BASF’s new production facility in Ethiopia produces first vegetable seeds

AdobeStock 107635558Located in the country’s Amhara region, the first seeds produced at BASF’s new production facility in Ethiopia enter the global vegetable seed market

 The facility offers ideal year-round production conditions for sweet pepper, tomato and cucumber. It is BASF’s first high-tech greenhouse complex in Africa.  

Vicente Navarro, senior vice-president of BASF’s vegetable seeds business, said, “We invested around US$9mn into this new facility. It will provide us with extra supply reliability and flexibility to serve our customers worldwide. Sustainable food production is very important to us and we want to do our part. That is why we are very proud of this new facility: It makes us a frontrunner in terms of establishing the first sustainable high-tech seed production site in Ethiopia with fully automated processes for climate control including humidity, heating and irrigation.”

The premises cover a surface of 15 ha: two hectares are occupied by State-of the-art greenhouses while the rest is used for open field seed production facilities and infrastructure. Currently, around 70 permanent employees are working at the new site. BASF also provides employment to more than 100 seasonal workers. Most of the employees were recruited from the surrounding areas and trained in-house. 

High sustainability standards and commitment to social responsibility

The site fulfills BASF health, safety and environmental standards and goes beyond Ethiopia’s common sustainability requirements. To reduce its carbon footprint, mainly renewable energy sources are used to generate electricity. The greenhouses are heated with solar panels. Furthermore, the facility has its own wastewater treatment plant and all the waste it produces can be recycled on site.

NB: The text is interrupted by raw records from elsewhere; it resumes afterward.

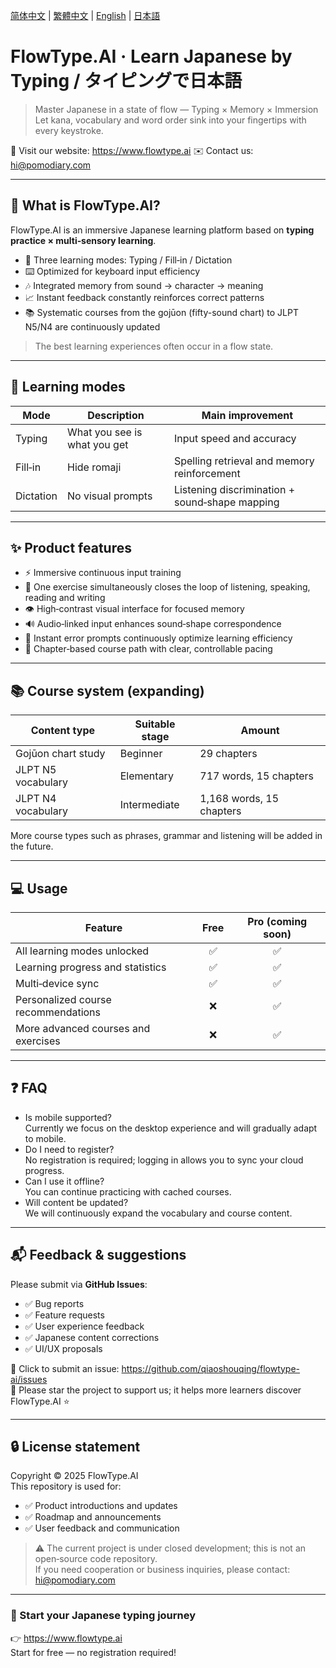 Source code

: [简体中文](README.md) | [繁體中文](README_tw.md) | [English](README_en.md) | [日本語](README_ja.md)

# FlowType.AI · Learn Japanese by Typing / タイピングで日本語
> Master Japanese in a state of flow — Typing × Memory × Immersion
> Let kana, vocabulary and word order sink into your fingertips with every keystroke.

📍 Visit our website: https://www.flowtype.ai
✉️ Contact us: hi@pomodiary.com

---

## 🌊 What is FlowType.AI?

FlowType.AI is an immersive Japanese learning platform based on **typing practice × multi‑sensory learning**.

- 🎯 Three learning modes: Typing / Fill‑in / Dictation
- ⌨️ Optimized for keyboard input efficiency
- 🎶 Integrated memory from sound → character → meaning
- 📈 Instant feedback constantly reinforces correct patterns
- 📚 Systematic courses from the gojūon (fifty-sound chart) to JLPT N5/N4 are continuously updated

> The best learning experiences often occur in a flow state.

---

## 🧩 Learning modes

| Mode | Description | Main improvement |
|------|------|------|
| Typing | What you see is what you get | Input speed and accuracy |
| Fill‑in | Hide romaji | Spelling retrieval and memory reinforcement |
| Dictation | No visual prompts | Listening discrimination + sound‑shape mapping |

---

## ✨ Product features

- ⚡ Immersive continuous input training
- 🔁 One exercise simultaneously closes the loop of listening, speaking, reading and writing
- 👁️ High‑contrast visual interface for focused memory
- 🔊 Audio‑linked input enhances sound‑shape correspondence
- 🎯 Instant error prompts continuously optimize learning efficiency
- 🧭 Chapter‑based course path with clear, controllable pacing

---

## 📚 Course system (expanding)

| Content type | Suitable stage | Amount |
|--------|--------|-----|
| Gojūon chart study | Beginner | 29 chapters |
| JLPT N5 vocabulary | Elementary | 717 words, 15 chapters |
| JLPT N4 vocabulary | Intermediate | 1,168 words, 15 chapters |

More course types such as phrases, grammar and listening will be added in the future.

---

## 💻 Usage

| Feature | Free | Pro (coming soon) |
|---------|:---:|:---:|
| All learning modes unlocked | ✅ | ✅ |
| Learning progress and statistics | ✅ | ✅ |
| Multi‑device sync | ✅ | ✅ |
| Personalized course recommendations | ❌ | ✅ |
| More advanced courses and exercises | ❌ | ✅ |

---

## ❓ FAQ

- Is mobile supported?  
  Currently we focus on the desktop experience and will gradually adapt to mobile.
- Do I need to register?  
  No registration is required; logging in allows you to sync your cloud progress.
- Can I use it offline?  
  You can continue practicing with cached courses.
- Will content be updated?  
  We will continuously expand the vocabulary and course content.

---

## 📬 Feedback & suggestions

Please submit via **GitHub Issues**:

- ✅ Bug reports
- ✅ Feature requests
- ✅ User experience feedback
- ✅ Japanese content corrections
- ✅ UI/UX proposals

📌 Click to submit an issue: https://github.com/qiaoshouqing/flowtype-ai/issues  
📌 Please star the project to support us; it helps more learners discover FlowType.AI ⭐

---

## 🔒 License statement

Copyright © 2025 FlowType.AI  
This repository is used for:

- ✅ Product introductions and updates
- ✅ Roadmap and announcements
- ✅ User feedback and communication

> ⚠️ The current project is under closed development; this is not an open‑source code repository.  
If you need cooperation or business inquiries, please contact: hi@pomodiary.com

---

### 🎌 Start your Japanese typing journey

👉 https://www.flowtype.ai  
Start for free — no registration required!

Ben Depraetere, managing director, Nunhems Ethiopia PLC and country head of BASF’s vegetable seeds business in Ethiopia, concluded, “I am very proud to see that apart from delivering seeds to Ethiopian smallholder farmers, we are also actively involved in projects for reforestation and soil erosion control in the area. We want the local community to benefit. That is why, for example, we also supply the community around our site with safe drinking water, have invested in building new road infrastructure and established a fund to create job projects for unemployed young people from the surrounding area.”